As cuffing season comes to a close, some of us are looking to the partners we recklessly selected in moments of weakness last autumn and are wondering how long this will last. Post-Valentine’s day to Easter (or Passover) is the prime season for second-guessing those who have struggled through the wintry months with you. Most people have these discussions with friends and family and think about some of the red flags they might have been ignoring these past few months, but we here at the Punch Bowl want to make sure you aren’t making a common dating blunder: mistaking a red flag for a black flag. Black flags aren’t well known in the landlubber dating scene but it means a sign that your bae is a buccaneer (aka: A PIRATE). And these seadogs are commonly misrepresented in the media when they really have a heart of gold (and a hook of aluminum), so check out these scenarios to find out if you’ve got an actual sleazebag or a scallywag!
He grabs your butt in public and it’s way too much PDA for you. You’ve told him no, but he just won’t listen!

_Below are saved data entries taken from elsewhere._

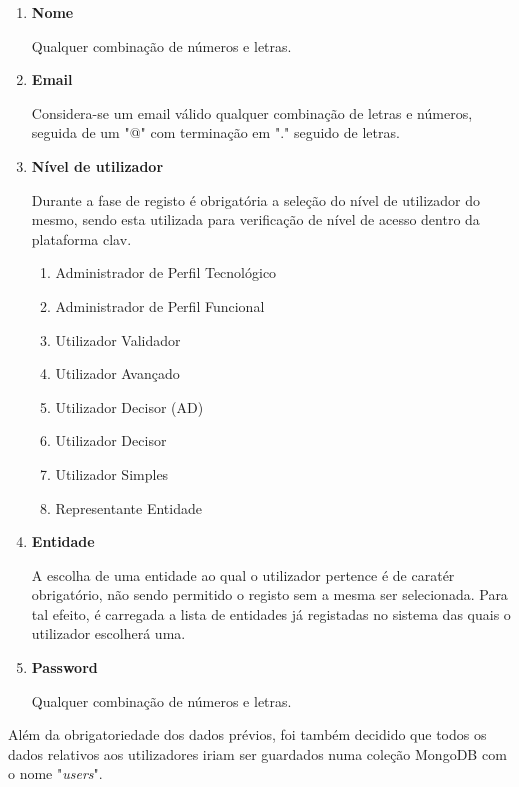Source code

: \begin{enumerate}
    \item \textbf{Nome}
    
        Qualquer combinação de números e letras.
    \item \textbf{Email}
    
        Considera-se um email válido qualquer combinação de letras e números, seguida de um "@" com terminação em "." seguido de letras.
    \item \textbf{Nível de utilizador}
    
        Durante a fase de registo é obrigatória a seleção do nível de utilizador do mesmo, sendo esta utilizada para verificação de nível de acesso dentro da plataforma \gls{clav}.
    \begin{enumerate}
        \item Administrador de Perfil Tecnológico
        \item Administrador de Perfil Funcional
        \item Utilizador Validador
        \item Utilizador Avançado
        \item Utilizador Decisor (AD)
        \item Utilizador Decisor
        \item Utilizador Simples
        \item Representante Entidade
    \end{enumerate}
    \item \textbf{Entidade}
    
        A escolha de uma entidade ao qual o utilizador pertence é de caratér obrigatório, não sendo permitido o registo sem a mesma ser selecionada. Para tal efeito, é carregada a lista de entidades já registadas no sistema das quais o utilizador escolherá uma.
        
    \item \textbf{Password}
    
        Qualquer combinação de números e letras.
\end{enumerate}
\vspace{-1mm}
Além da obrigatoriedade dos dados prévios, foi também decidido que todos os dados relativos aos utilizadores iriam ser guardados numa coleção MongoDB com o nome "\emph{users}".

\vspace{-6mm}

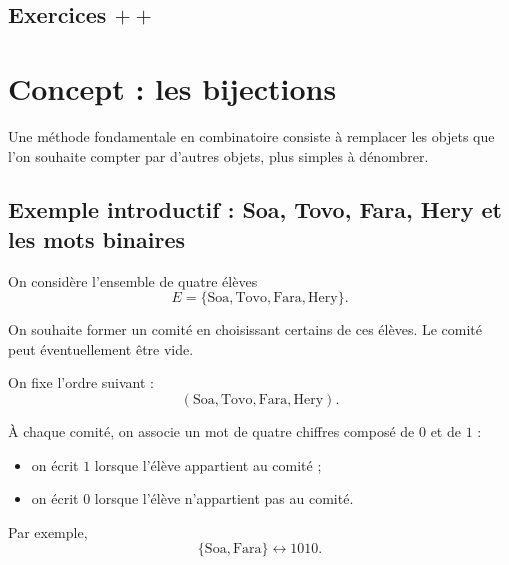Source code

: \documentclass[11pt]{article}
\begin{document}
\subsection*{Exercices \texorpdfstring{$++$}{++}}


\section{Concept : les bijections}\label{sec:bijections}

Une méthode fondamentale en combinatoire consiste à remplacer les objets
que l'on souhaite compter par d'autres objets, plus simples à dénombrer.

\subsection{Exemple introductif : Soa, Tovo, Fara, Hery et les mots binaires}\label{sec:exemple-mots-binaires}

On considère l'ensemble de quatre élèves
\[
E=\{\text{Soa},\text{Tovo},\text{Fara},\text{Hery}\}.
\]

On souhaite former un comité en choisissant certains de ces élèves.
Le comité peut éventuellement être vide.

On fixe l'ordre suivant :
\[
(\text{Soa},\text{Tovo},\text{Fara},\text{Hery}).
\]

À chaque comité, on associe un mot de quatre chiffres composé de \(0\) et de
\(1\) :

\begin{itemize}
    \item on écrit \(1\) lorsque l'élève appartient au comité ;
    \item on écrit \(0\) lorsque l'élève n'appartient pas au comité.
\end{itemize}

Par exemple,
\[
\{\text{Soa},\text{Fara}\}
\longleftrightarrow
1010.
\]

\begin{center}
\end{center}
\end{document}

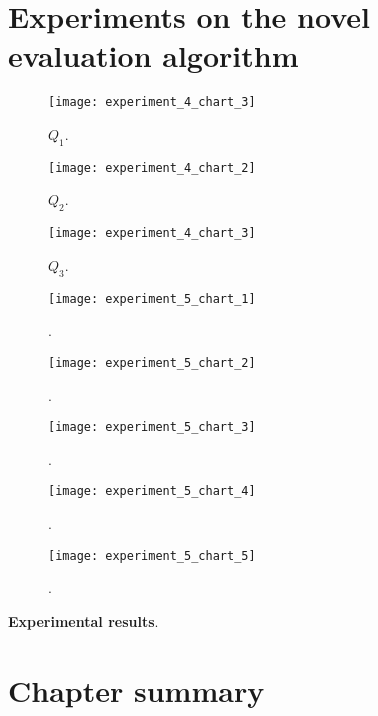 \section{Experiments on the novel evaluation algorithm}\label{sec:new-algorithm}

\begin{figure}[H]
  \centering
  \texttt{[image: experiment\_4\_chart\_3]}
  \caption{$Q_{1}$.}
  \label{fig:???}
\end{figure}
\begin{figure}[H]
  \centering
  \texttt{[image: experiment\_4\_chart\_2]}
  \caption{$Q_{2}$.}
  \label{fig:???}
\end{figure}
\begin{figure}[H]
  \centering
  \texttt{[image: experiment\_4\_chart\_3]}
  \caption{$Q_{3}$.}
  \label{fig:???}
\end{figure}


\begin{figure}[H]
  \centering
  \texttt{[image: experiment\_5\_chart\_1]}
  \caption{.}
  \label{fig:???}
\end{figure}

\begin{figure}[H]
  \centering
  \texttt{[image: experiment\_5\_chart\_2]}
  \caption{.}
  \label{fig:???}
\end{figure}

\begin{figure}[H]
  \centering
  \texttt{[image: experiment\_5\_chart\_3]}
  \caption{.}
  \label{fig:???}
\end{figure}

\begin{figure}[H]
  \centering
  \texttt{[image: experiment\_5\_chart\_4]}
  \caption{.}
  \label{fig:???}
\end{figure}

\begin{figure}[H]
  \centering
  \texttt{[image: experiment\_5\_chart\_5]}
  \caption{.}
  \label{fig:???}
\end{figure}

\textbf{Experimental results}.

\section{Chapter summary}
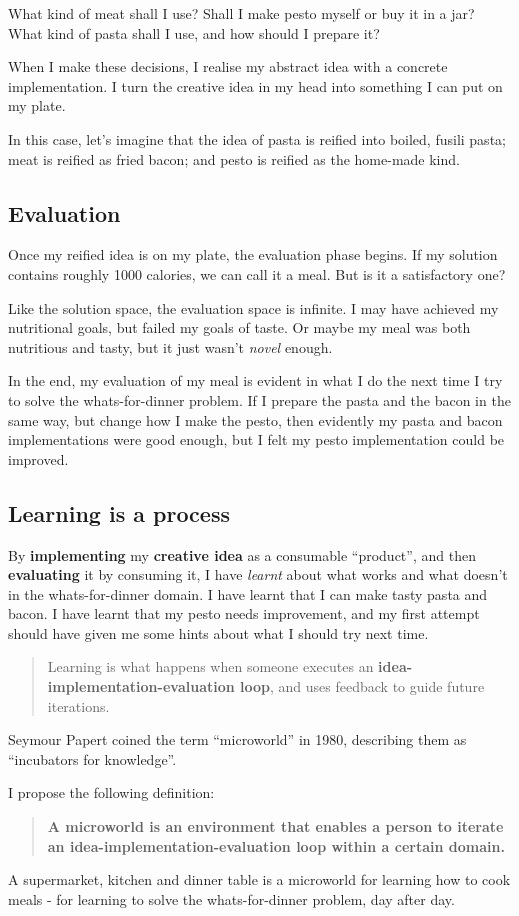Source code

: What kind of meat shall I use? Shall I make pesto myself or buy it in a jar?
What kind of pasta shall I use, and how should I prepare it?

When I make these decisions, I realise my abstract idea
with a concrete implementation. I turn the creative idea in my head
into something I can put on my plate. 

In this case, let's imagine that the idea of pasta is reified into boiled, fusili pasta; meat is reified as fried bacon; and pesto is reified as the home-made kind. 

\subsection{Evaluation}

Once my reified idea is on my plate, the evaluation phase begins. If my
solution contains roughly 1000 calories, we can call it a meal. But is
it a satisfactory one?

Like the solution space, the evaluation space is infinite. I may have
achieved my nutritional goals, but failed my goals of taste. Or maybe my
meal was both nutritious and tasty, but it just wasn't \emph{novel}
enough.

In the end, my evaluation of my meal is evident in what I do the next time I try to solve the whats-for-dinner problem. If I prepare the pasta and the bacon in the same way, but change how I make the pesto, then evidently my pasta and bacon implementations were good enough, but I felt my pesto implementation could be improved. 

\subsection{Learning is a process}

By \textbf{implementing} my \textbf{creative idea} as a consumable ``product'', and then \textbf{evaluating} it by consuming it, I have \textit{learnt} about what works and what doesn't in the whats-for-dinner domain. I have learnt that I can make tasty pasta and bacon. I have learnt that my pesto needs improvement, and my first attempt should have given me some hints about what I should try next time. 

\begin{quote}
  Learning is what happens when someone executes an
  \textbf{idea-implementation-evaluation loop}, and uses feedback to guide future
  iterations.
\end{quote}

Seymour Papert coined the term ``microworld'' in 1980, describing them as ``incubators for knowledge''\cite[p120]{mindstorms}.

I propose the following definition:

\begin{quote}
  \textbf{A microworld is an environment that enables a person to iterate
  an idea-implementation-evaluation loop within a certain domain.}
\end{quote}

A supermarket, kitchen and dinner table is a microworld for learning how to cook meals - for learning to solve the whats-for-dinner problem, day after day.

That’s a tough one! Normally I’d say red flag, but picture this: you’re walking hand-in-hook with him and your keys are in your jacket pocket, jingling and jangling about. He thinks “coins!” and he’s gotta have them if he’s a cap’n worth his salt, so he grabs your behind yelling “ARGHH ME BOOTY! TREASURE LIES IN THIS TRUNK!” Now does that seem so bad?! Definitely not. In that case, hoist your black flag- it’s a pirate!

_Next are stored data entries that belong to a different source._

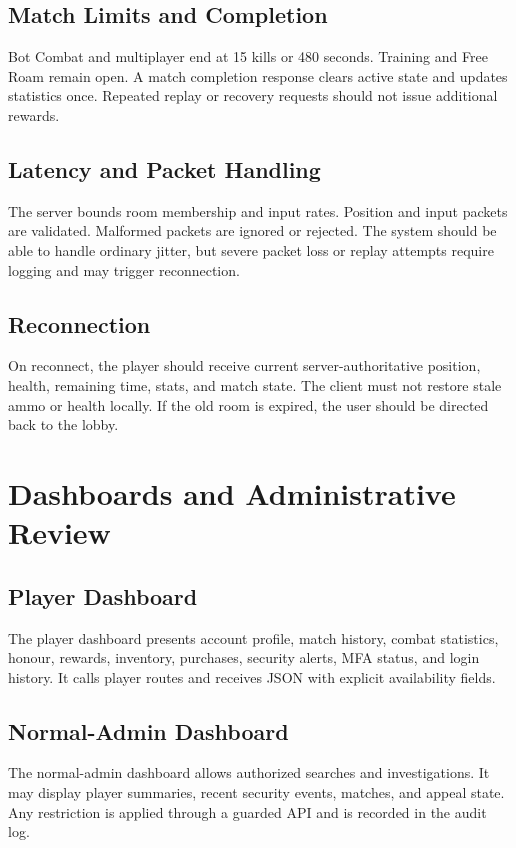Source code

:\documentclass[12pt,a4paper,oneside]{report}
\begin{document}
\section{Match Limits and Completion}
Bot Combat and multiplayer end at 15 kills or 480 seconds. Training and Free Roam remain open. A match completion response clears active state and updates statistics once. Repeated replay or recovery requests should not issue additional rewards.

\section{Latency and Packet Handling}
The server bounds room membership and input rates. Position and input packets are validated. Malformed packets are ignored or rejected. The system should be able to handle ordinary jitter, but severe packet loss or replay attempts require logging and may trigger reconnection.

\section{Reconnection}
On reconnect, the player should receive current server-authoritative position, health, remaining time, stats, and match state. The client must not restore stale ammo or health locally. If the old room is expired, the user should be directed back to the lobby.

\chapter{Dashboards and Administrative Review}
\section{Player Dashboard}
The player dashboard presents account profile, match history, combat statistics, honour, rewards, inventory, purchases, security alerts, MFA status, and login history. It calls player routes and receives JSON with explicit availability fields.

\section{Normal-Admin Dashboard}
The normal-admin dashboard allows authorized searches and investigations. It may display player summaries, recent security events, matches, and appeal state. Any restriction is applied through a guarded API and is recorded in the audit log.
\end{document}
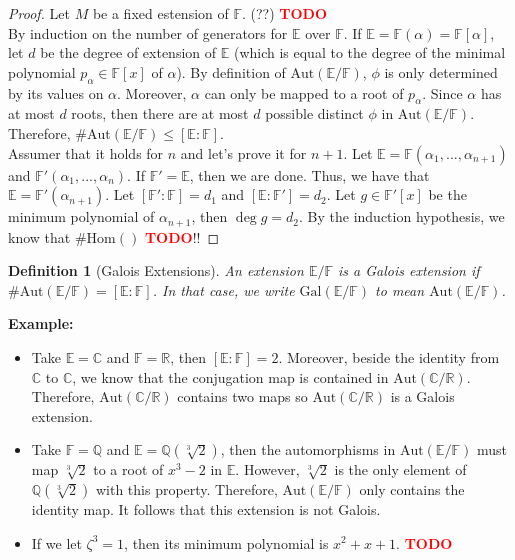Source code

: \documentclass{article}
\newtheorem*{definition}{Definition}
\newcommand{\C}{\mathbb{C}}
\newcommand{\R}{\mathbb{R}}
\newcommand{\Q}{\mathbb{Q}}
\newcommand{\F}{\mathbb{F}}
\newcommand{\E}{\mathbb{E}}
\newcommand{\Aut}{\text{Aut}}
\newcommand{\Hom}{\text{Hom}}
\newcommand{\Gal}{\text{Gal}}
\newcommand{\td}{\textcolor{red}{\textbf{TODO}}}
\newenvironment{example}{\noindent\textbf{Example:} \vspace{-0.2cm}\begin{itemize}}{\end{itemize}}
\begin{document}
\begin{proof}
    Let $M$ be a fixed estension of $\F$. (??) \td \\
    By induction on the number of generators for $\E$ over $\F$. If $\E = \F(\alpha) = \F[\alpha]$, let $d$ be the degree of extension of $\E$ (which is equal to the degree of the minimal polynomial $p_{\alpha} \in \F[x]$ of $\alpha$). By definition of $\Aut (\E / \F)$, $\phi$ is only determined by its values on $\alpha$. Moreover, $\alpha$ can only be mapped to a root of $p_{\alpha}$. Since $\alpha$ has at most $d$ roots, then there are at most $d$ possible distinct $\phi$ in $\Aut (\E / \F)$. Therefore, $\# \Aut(\E / \F) \leq [\E : \F]$.\\
    Assumer that it holds for $n$ and let's prove it for $n+1$. Let $\E = \F(\alpha_1, ..., \alpha_{n+1})$ and $\F'(\alpha_1, ..., \alpha_n)$. If $\F' = \E$, then we are done. Thus, we have that $\E = \F'(\alpha_{n+1})$. Let $[\F' : \F] = d_1$ and $[\E : \F'] = d_2$. Let $g \in \F'[x]$ be the minimum polynomial of $\alpha_{n+1}$, then $\deg g = d_2$. By the induction hypothesis, we know that $\#\Hom()$ \td !!
\end{proof}

\begin{definition}[Galois Extensions]
    An extension $\E / \F$ is a Galois extension if $\# \Aut(\E / \F) = [\E : \F]$. In that case, we write $\Gal(\E / \F)$ to mean $\Aut(\E / \F)$.
\end{definition}

\begin{example}
    \item Take $\E = \C$ and $\F = \R$, then $[\E : \F] = 2$. Moreover, beside the identity from $\C$ to $\C$, we know that the conjugation map is contained in $\Aut(\C / \R)$. Therefore, $\Aut(\C / \R)$ contains two maps so $\Aut(\C / \R)$ is a Galois extension. 
    \item Take $\F = \Q$ and $\E = \Q(\sqrt[3]{2})$, then the automorphisms in $\Aut(\E / \F)$ must map $\sqrt[3]{2}$ to a root of $x^3 - 2$ in $\E$. However, $\sqrt[3]{2}$ is the only element of $\Q(\sqrt[3]{2})$ with this property. Therefore, $\Aut(\E / \F)$ only contains the identity map. It follows that this extension is not Galois.
    \item If we let $\zeta^3 = 1$, then its minimum polynomial is $x^2 + x + 1$. \td 
\end{example}
\end{document}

You come back from the bathroom and find him snooping on your phone! He says he won’t ever do it again, but you keep on getting interrogatory texts about who you’re with and where you are!
Uh-oh. Controlling behavior is big ‘ol red flag and nothing to joke about. But it may all be a misunderstanding if you fit this very specific scenario! If your jolly roger is from the 16th century as most are, he’s probably just trying to understand modern technology and wants to learn more about you! As for the texts, if they’re reading more like “Matey! Where are ya! I hear there’s goin to be a storm ARGH we’ve gotta rig the sails and booey the mast!” or “Who are you sailin’ with darling? My buddy Captain Crunch needs a seafaring woman! Double date??” then you’ve got nothing to worry about! Skull and crossbones, ya wench!

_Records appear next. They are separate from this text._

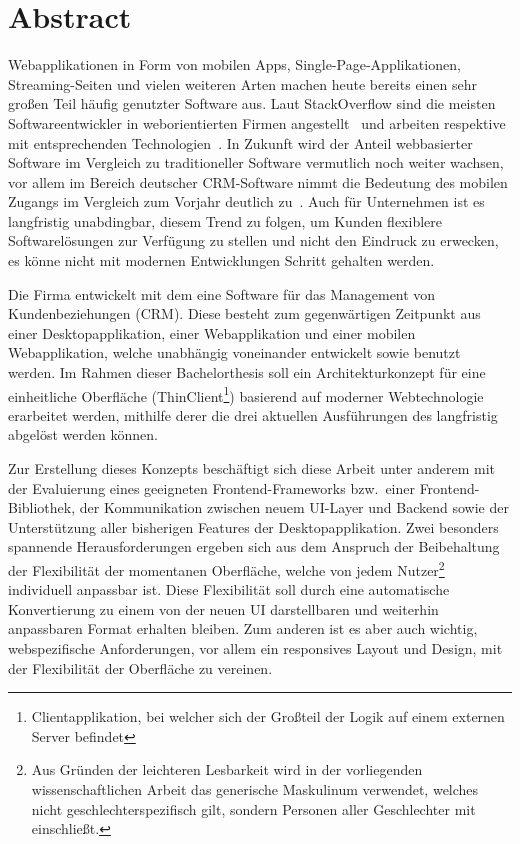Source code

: \chapter{Abstract}

Webapplikationen in Form von mobilen Apps, Single-Page-Applikationen, Streaming-Seiten und vielen weiteren Arten machen heute bereits einen sehr großen Teil häufig genutzter Software aus. Laut StackOverflow sind die meisten Softwareentwickler in weborientierten Firmen angestellt~\parencite{stackoverflow_survey_company_2018} und arbeiten respektive mit entsprechenden Technologien~\parencite{stackoverflow_survey_technologies_2018}.
In Zukunft wird der Anteil webbasierter Software im Vergleich zu traditioneller Software vermutlich noch weiter wachsen, vor allem im Bereich deutscher CRM-Software nimmt die Bedeutung des mobilen Zugangs im Vergleich zum Vorjahr deutlich zu~\parencite[vgl.][]{bahr_capterra_2019}.
Auch für Unternehmen ist es langfristig unabdingbar, diesem Trend zu folgen, um Kunden flexiblere Softwarelösungen zur Verfügung zu stellen und nicht den Eindruck zu erwecken, es könne nicht mit modernen Entwicklungen Schritt gehalten werden.

Die Firma  entwickelt mit dem  eine Software für das Management von Kundenbeziehungen (\gls{CRM}). Diese besteht zum gegenwärtigen Zeitpunkt aus einer Desktopapplikation, einer Webapplikation und einer mobilen Webapplikation, welche unabhängig voneinander entwickelt sowie benutzt werden.
Im Rahmen dieser Bachelorthesis soll ein Architekturkonzept für eine einheitliche Oberfläche (ThinClient\footnote{Clientapplikation, bei welcher sich der Großteil der Logik auf einem externen Server befindet}) basierend auf moderner Webtechnologie erarbeitet werden, mithilfe derer die drei aktuellen Ausführungen des  langfristig abgelöst werden können.

Zur Erstellung dieses Konzepts beschäftigt sich diese Arbeit unter anderem mit der Evaluierung eines geeigneten Frontend-Frameworks bzw.\ einer Frontend-Bibliothek, der Kommunikation zwischen neuem UI-Layer und Backend sowie der Unterstützung aller bisherigen Features der Desktopapplikation.
Zwei besonders spannende Herausforderungen ergeben sich aus dem Anspruch der Beibehaltung der Flexibilität der momentanen Oberfläche, welche von jedem Nutzer\footnote{Aus Gründen der leichteren Lesbarkeit wird in der vorliegenden wissenschaftlichen Arbeit das generische Maskulinum verwendet, welches nicht geschlechterspezifisch gilt, sondern Personen aller Geschlechter mit einschließt.} individuell anpassbar ist. Diese Flexibilität soll durch eine automatische Konvertierung zu einem von der neuen UI darstellbaren und weiterhin anpassbaren Format erhalten bleiben. Zum anderen ist es aber auch wichtig, webspezifische Anforderungen, vor allem ein responsives Layout und Design, mit der Flexibilität der Oberfläche zu vereinen.
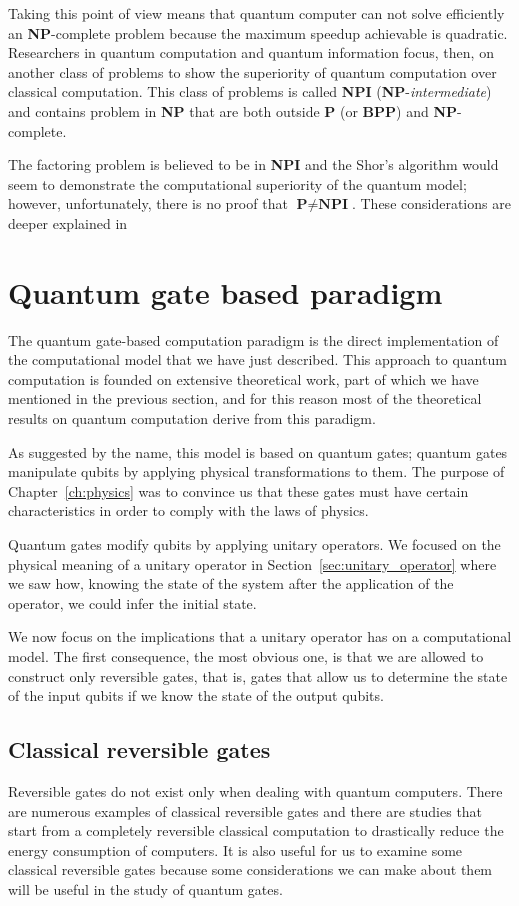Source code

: Taking this point of view means that quantum computer can not solve efficiently an \textbf{NP}-complete problem because the maximum speedup achievable is quadratic. Researchers in quantum computation and quantum information focus, then, on another class of problems to show the superiority of quantum computation over classical computation. This class of problems is called \textbf{NPI} (\textbf{NP}-\emph{intermediate}) and contains problem in \textbf{NP} that are both outside \textbf{P} (or \textbf{BPP}) and \textbf{NP}-complete. 

The factoring problem is believed to be in \textbf{NPI} and the Shor's algorithm would seem to demonstrate the computational superiority of the quantum model; however, unfortunately, there is no proof that $\textbf{P} \neq \textbf{NPI}$. These considerations are deeper explained in \cite[pages 150, 151, 270 and 271]{nielsen2010quantum}

\section{Quantum gate based paradigm}
\label{sec:gate_model}
The quantum gate-based computation paradigm is the direct implementation of the computational model that we have just described. This approach to quantum computation is founded on extensive theoretical work, part of which we have mentioned in the previous section, and for this reason most of the theoretical results on quantum computation derive from this paradigm.

As suggested by the name, this model is based on quantum gates; quantum gates manipulate qubits by applying physical transformations to them. The purpose of Chapter~\ref{ch:physics} was to convince us that these gates must have certain characteristics in order to comply with the laws of physics.

Quantum gates modify qubits by applying unitary operators. We focused on the physical meaning of a unitary operator in Section~\ref{sec:unitary_operator} where we saw how, knowing the state of the system after the application of the operator, we could infer the initial state.

We now focus on the implications that a unitary operator has on a computational model. The first consequence, the most obvious one, is that we are allowed to construct only reversible gates, that is, gates that allow us to determine the state of the input qubits if we know the state of the output qubits.

\subsection{Classical reversible gates}
\label{sec:reversible_gate}
Reversible gates do not exist only when dealing with quantum computers. There are numerous examples of classical reversible gates and there are studies that start from a completely reversible classical computation to drastically reduce the energy consumption of computers. It is also useful for us to examine some classical reversible gates because some considerations we can make about them will be useful in the study of quantum gates.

You try to ask him about his childhood and past and he’s weirdly secretive. You’ve told him that the lack of trust is a big barrier for you, but mum’s still the word!
At first glance? BIG red flag! How can you commit to a serious relationship with someone when you barely know them! Buuut, consider this: you’re born a pirate and pirates are never children, just smaller people with smaller hooks. And in your more recent history, you may have committed some crimes that you’re a little embarrassed about- a little light thievery here, some public urination there, but mostly you’re just too bashful to admit that life on the ol’ SS Bloody Mary sometimes got lonely and you conceivably sought companionship in the arms of your fellow seamen. That’s pretty understandable then! What pirate doesn’t dabble! This flag is a jolly roger!
He dirty talks to you in bed and it makes you uncomfortable. Not like…regular dirty talk, but WEIRD stuff.
For sure talk to him about what you’re uncomfortable with in bed, and if he doesn’t stop, that’s a red flag either way. The weird dirty talk in general, though, may not be a red flag! Phrases like “ayyyeee me lady what a leg you have…..if only it were wooden” or “har-har I’ve grown a second peg leg!” or “mmmm I want to sail in yer wet waters” or “I’d like YOU to walk MY wooden plank!” or “YAR you put the curvy in scurvy” or “welcome to Davy BONERS locker!” or “I wanna see your Captain Blackbeard” should all be taken as great compliments! What a wordsmith! Flag as black as the plague- that’s a pirate!